■ **Directions**
An exact reproduction of every record is required.

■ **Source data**

- Opening Delimiter -

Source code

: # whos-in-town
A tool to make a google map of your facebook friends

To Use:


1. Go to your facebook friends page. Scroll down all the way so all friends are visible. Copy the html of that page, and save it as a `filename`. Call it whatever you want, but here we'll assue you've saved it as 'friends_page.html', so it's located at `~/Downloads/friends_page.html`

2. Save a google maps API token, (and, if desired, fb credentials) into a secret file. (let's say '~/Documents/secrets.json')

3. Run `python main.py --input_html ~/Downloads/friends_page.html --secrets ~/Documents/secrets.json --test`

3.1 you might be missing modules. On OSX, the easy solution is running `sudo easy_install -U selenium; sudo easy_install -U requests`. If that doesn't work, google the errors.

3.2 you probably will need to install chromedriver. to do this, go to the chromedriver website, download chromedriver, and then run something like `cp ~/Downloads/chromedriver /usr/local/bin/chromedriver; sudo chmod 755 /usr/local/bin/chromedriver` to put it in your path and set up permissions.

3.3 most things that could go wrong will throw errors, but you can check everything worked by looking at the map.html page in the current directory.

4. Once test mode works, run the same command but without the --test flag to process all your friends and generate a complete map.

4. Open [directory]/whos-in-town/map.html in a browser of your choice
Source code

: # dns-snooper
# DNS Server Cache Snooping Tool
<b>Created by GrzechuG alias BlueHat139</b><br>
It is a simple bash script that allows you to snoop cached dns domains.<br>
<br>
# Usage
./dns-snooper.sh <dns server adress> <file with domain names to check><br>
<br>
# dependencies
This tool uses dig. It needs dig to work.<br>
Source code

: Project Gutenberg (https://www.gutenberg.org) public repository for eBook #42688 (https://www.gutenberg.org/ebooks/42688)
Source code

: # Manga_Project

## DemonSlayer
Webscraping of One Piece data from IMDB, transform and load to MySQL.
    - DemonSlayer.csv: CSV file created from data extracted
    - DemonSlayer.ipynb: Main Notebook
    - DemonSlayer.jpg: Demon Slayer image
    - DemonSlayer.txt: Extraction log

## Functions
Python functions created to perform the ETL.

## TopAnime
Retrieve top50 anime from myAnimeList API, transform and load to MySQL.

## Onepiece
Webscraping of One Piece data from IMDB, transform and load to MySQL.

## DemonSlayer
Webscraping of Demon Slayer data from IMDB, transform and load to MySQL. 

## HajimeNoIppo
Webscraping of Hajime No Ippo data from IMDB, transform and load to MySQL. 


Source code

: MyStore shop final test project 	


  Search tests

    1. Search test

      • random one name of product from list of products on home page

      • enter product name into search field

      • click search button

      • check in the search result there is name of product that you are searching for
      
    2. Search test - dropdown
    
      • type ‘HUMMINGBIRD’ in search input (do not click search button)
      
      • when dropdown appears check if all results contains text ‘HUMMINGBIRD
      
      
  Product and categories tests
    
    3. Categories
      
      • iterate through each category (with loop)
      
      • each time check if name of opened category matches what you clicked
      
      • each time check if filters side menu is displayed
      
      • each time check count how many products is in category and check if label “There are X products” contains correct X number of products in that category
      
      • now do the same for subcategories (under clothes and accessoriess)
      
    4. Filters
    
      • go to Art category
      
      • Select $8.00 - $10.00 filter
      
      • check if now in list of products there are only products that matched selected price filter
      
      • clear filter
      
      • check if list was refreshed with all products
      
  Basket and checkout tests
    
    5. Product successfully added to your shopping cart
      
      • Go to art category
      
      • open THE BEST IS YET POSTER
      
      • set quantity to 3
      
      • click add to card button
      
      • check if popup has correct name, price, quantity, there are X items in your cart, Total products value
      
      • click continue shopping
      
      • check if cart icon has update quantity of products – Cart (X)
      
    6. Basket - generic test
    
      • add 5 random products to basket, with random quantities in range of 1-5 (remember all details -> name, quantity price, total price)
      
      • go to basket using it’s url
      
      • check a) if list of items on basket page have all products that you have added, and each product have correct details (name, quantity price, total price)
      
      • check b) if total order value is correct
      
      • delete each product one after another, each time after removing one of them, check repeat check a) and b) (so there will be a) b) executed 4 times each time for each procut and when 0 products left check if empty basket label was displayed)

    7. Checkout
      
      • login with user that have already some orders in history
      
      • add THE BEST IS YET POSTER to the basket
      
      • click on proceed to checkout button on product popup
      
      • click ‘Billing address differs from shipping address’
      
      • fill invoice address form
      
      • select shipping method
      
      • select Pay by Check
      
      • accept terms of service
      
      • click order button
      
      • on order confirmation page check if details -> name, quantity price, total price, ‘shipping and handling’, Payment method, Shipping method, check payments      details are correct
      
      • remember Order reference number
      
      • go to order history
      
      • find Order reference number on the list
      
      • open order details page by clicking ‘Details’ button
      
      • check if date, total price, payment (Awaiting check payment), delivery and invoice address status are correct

- Closing Delimiter -

■ **Response area**
Source code

: # whos-in-town
A tool to make a google map of your facebook friends

To Use:


1. Go to your facebook friends page. Scroll down all the way so all friends are visible. Copy the html of that page, and save it as a `filename`. Call it whatever you want, but here we'll assue you've saved it as 'friends_page.html', so it's located at `~/Downloads/friends_page.html`

2. Save a google maps API token, (and, if desired, fb credentials) into a secret file. (let's say '~/Documents/secrets.json')

3. Run `python main.py --input_html ~/Downloads/friends_page.html --secrets ~/Documents/secrets.json --test`

3.1 you might be missing modules. On OSX, the easy solution is running `sudo easy_install -U selenium; sudo easy_install -U requests`. If that doesn't work, google the errors.

3.2 you probably will need to install chromedriver. to do this, go to the chromedriver website, download chromedriver, and then run something like `cp ~/Downloads/chromedriver /usr/local/bin/chromedriver; sudo chmod 755 /usr/local/bin/chromedriver` to put it in your path and set up permissions.

3.3 most things that could go wrong will throw errors, but you can check everything worked by looking at the map.html page in the current directory.

4. Once test mode works, run the same command but without the --test flag to process all your friends and generate a complete map.

4. Open [directory]/whos-in-town/map.html in a browser of your choice
Source code

: # dns-snooper
# DNS Server Cache Snooping Tool
<b>Created by GrzechuG alias BlueHat139</b><br>
It is a simple bash script that allows you to snoop cached dns domains.<br>
<br>
# Usage
./dns-snooper.sh <dns server adress> <file with domain names to check><br>
<br>
# dependencies
This tool uses dig. It needs dig to work.<br>
Source code

: Project Gutenberg (https://www.gutenberg.org) public repository for eBook #42688 (https://www.gutenberg.org/ebooks/42688)
Source code

: # Manga_Project

## DemonSlayer
Webscraping of One Piece data from IMDB, transform and load to MySQL.
    - DemonSlayer.csv: CSV file created from data extracted
    - DemonSlayer.ipynb: Main Notebook
    - DemonSlayer.jpg: Demon Slayer image
    - DemonSlayer.txt: Extraction log

## Functions
Python functions created to perform the ETL.

## TopAnime
Retrieve top50 anime from myAnimeList API, transform and load to MySQL.

## Onepiece
Webscraping of One Piece data from IMDB, transform and load to MySQL.

## DemonSlayer
Webscraping of Demon Slayer data from IMDB, transform and load to MySQL. 

## HajimeNoIppo
Webscraping of Hajime No Ippo data from IMDB, transform and load to MySQL. 


Source code

: MyStore shop final test project 	


  Search tests

    1. Search test

      • random one name of product from list of products on home page

      • enter product name into search field

      • click search button

      • check in the search result there is name of product that you are searching for
      
    2. Search test - dropdown
    
      • type ‘HUMMINGBIRD’ in search input (do not click search button)
      
      • when dropdown appears check if all results contains text ‘HUMMINGBIRD
      
      
  Product and categories tests
    
    3. Categories
      
      • iterate through each category (with loop)
      
      • each time check if name of opened category matches what you clicked
      
      • each time check if filters side menu is displayed
      
      • each time check count how many products is in category and check if label “There are X products” contains correct X number of products in that category
      
      • now do the same for subcategories (under clothes and accessoriess)
      
    4. Filters
    
      • go to Art category
      
      • Select $8.00 - $10.00 filter
      
      • check if now in list of products there are only products that matched selected price filter
      
      • clear filter
      
      • check if list was refreshed with all products
      
  Basket and checkout tests
    
    5. Product successfully added to your shopping cart
      
      • Go to art category
      
      • open THE BEST IS YET POSTER
      
      • set quantity to 3
      
      • click add to card button
      
      • check if popup has correct name, price, quantity, there are X items in your cart, Total products value
      
      • click continue shopping
      
      • check if cart icon has update quantity of products – Cart (X)
      
    6. Basket - generic test
    
      • add 5 random products to basket, with random quantities in range of 1-5 (remember all details -> name, quantity price, total price)
      
      • go to basket using it’s url
      
      • check a) if list of items on basket page have all products that you have added, and each product have correct details (name, quantity price, total price)
      
      • check b) if total order value is correct
      
      • delete each product one after another, each time after removing one of them, check repeat check a) and b) (so there will be a) b) executed 4 times each time for each procut and when 0 products left check if empty basket label was displayed)

    7. Checkout
      
      • login with user that have already some orders in history
      
      • add THE BEST IS YET POSTER to the basket
      
      • click on proceed to checkout button on product popup
      
      • click ‘Billing address differs from shipping address’
      
      • fill invoice address form
      
      • select shipping method
      
      • select Pay by Check
      
      • accept terms of service
      
      • click order button
      
      • on order confirmation page check if details -> name, quantity price, total price, ‘shipping and handling’, Payment method, Shipping method, check payments      details are correct
      
      • remember Order reference number
      
      • go to order history
      
      • find Order reference number on the list
      
      • open order details page by clicking ‘Details’ button
      
      • check if date, total price, payment (Awaiting check payment), delivery and invoice address status are correct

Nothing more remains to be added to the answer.